Ce n‘est que le 23 avril 2008 que le gouvernement suisse a adopté un deuxième message sur la modification de la législation suisse pour mettre pleinement en œuvre le statut de Rome de la CPI. Il propose d’inscrire dans le code pénal et dans le code pénal militaire la notion de crimes contre l’humanité, inconnus aujourd’hui du droit pénal suisse, et d’y définir plus précisément les crimes de guerre. Par ailleurs, outre la redistribution des compétences entre la justice militaire et la justice ordinaire, il est nécessaire de faire des adaptations dans la procédure pénale fédérale et la loi sur l’entraide pénale internationale et de compléter la liste des infractions de la loi fédérale sur la surveillance de la correspondance par poste et télécommunication et de la loi fédérale sur l’investigation secrète.

La proposition du gouvernement a été transmise au Parlement. Le Conseil national a adopté la proposition le 4 mars 2009 avec quelques modifications mineures, la plupart d‘entre elles demandent un renforcement ou une aggravation des dispositions. Depuis cet automne, la Commission des affaires juridiques du Conseil des Etats examine le projet de loi.

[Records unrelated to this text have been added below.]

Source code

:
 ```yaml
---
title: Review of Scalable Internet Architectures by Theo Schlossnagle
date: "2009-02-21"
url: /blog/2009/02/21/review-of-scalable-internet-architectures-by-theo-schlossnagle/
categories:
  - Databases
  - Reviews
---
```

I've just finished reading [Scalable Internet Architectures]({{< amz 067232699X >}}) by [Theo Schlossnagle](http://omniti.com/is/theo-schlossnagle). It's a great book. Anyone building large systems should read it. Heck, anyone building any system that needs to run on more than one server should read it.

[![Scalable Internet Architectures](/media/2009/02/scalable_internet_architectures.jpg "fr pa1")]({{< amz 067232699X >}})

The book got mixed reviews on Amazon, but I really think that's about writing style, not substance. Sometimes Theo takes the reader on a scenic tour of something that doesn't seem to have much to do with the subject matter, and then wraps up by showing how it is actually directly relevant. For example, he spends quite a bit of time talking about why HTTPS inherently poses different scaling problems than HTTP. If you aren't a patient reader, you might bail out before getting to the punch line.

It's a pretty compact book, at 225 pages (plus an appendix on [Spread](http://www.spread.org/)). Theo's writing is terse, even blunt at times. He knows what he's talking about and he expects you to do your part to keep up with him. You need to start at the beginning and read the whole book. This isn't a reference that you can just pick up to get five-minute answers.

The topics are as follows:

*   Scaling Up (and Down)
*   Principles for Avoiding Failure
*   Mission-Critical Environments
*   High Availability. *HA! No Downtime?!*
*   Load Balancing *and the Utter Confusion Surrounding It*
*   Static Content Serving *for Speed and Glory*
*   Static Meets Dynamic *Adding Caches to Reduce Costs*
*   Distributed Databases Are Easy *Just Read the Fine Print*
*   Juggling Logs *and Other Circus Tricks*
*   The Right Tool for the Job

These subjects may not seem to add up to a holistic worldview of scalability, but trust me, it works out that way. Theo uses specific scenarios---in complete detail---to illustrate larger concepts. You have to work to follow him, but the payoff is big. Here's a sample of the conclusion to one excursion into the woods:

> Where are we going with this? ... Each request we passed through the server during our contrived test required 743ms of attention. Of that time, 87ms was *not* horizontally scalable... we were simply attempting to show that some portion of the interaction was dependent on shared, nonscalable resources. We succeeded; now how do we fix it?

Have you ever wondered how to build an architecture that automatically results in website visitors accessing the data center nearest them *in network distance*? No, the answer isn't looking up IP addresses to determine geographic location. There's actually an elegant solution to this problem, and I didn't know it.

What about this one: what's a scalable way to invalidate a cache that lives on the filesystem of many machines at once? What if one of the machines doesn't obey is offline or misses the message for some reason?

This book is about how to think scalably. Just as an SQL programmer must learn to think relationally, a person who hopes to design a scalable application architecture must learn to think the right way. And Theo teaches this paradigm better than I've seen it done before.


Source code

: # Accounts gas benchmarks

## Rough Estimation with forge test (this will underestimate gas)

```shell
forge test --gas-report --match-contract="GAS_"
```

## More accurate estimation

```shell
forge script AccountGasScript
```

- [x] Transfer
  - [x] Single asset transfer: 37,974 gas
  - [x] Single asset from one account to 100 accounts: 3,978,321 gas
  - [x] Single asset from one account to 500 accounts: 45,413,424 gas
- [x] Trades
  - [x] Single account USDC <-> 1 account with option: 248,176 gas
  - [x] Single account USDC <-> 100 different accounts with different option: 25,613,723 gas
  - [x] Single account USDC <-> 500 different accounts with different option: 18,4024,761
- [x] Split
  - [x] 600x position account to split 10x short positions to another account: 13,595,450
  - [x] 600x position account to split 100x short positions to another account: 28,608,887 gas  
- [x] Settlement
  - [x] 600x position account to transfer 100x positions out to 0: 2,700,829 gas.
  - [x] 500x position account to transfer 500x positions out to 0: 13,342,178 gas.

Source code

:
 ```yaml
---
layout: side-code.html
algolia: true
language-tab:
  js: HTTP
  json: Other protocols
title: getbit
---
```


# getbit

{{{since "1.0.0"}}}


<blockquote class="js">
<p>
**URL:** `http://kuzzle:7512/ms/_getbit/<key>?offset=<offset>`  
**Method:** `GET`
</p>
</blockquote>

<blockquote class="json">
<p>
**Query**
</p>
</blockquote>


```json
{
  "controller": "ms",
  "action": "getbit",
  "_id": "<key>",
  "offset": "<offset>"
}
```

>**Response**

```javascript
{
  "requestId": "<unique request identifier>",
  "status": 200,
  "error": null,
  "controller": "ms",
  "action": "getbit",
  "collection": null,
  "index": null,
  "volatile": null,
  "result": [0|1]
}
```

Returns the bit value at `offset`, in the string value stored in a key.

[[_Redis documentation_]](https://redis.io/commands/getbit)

Sur la base de ces délibérations, elle fera des propositions à la plénière pour des changements dans le code pénal suisse.  Sur le fonds, le Conseil des Etats est en faveur de peines plus sévères que les a proposées le gouvernement et le demande le Conseil national.

• M. le Président, Mesdames et Messieurs, vous constaterez que même la Suisse avec sa longue tradition humanitaire a pris beaucoup (ou trop ?) de temps pour traiter la révision du code afin d’intégrer toutes les dispositions du Statut de Rome.

• La CPI, dans le cadre du système du Statut de Rome et de la justice pénale internationale, doit faire partie intégrante de toute stratégie de paix. Apporter son soutien à la CPI ne signifie pas seulement protéger les droits de l’homme, mais aussi et surtout reconnaître son rôle fondamental dans la résolution pacifique de conflits. C’est ainsi que je nous invite,  nous tous, à adopter rapidement nos dispositions légales.

• Je vous remercie de votre attention.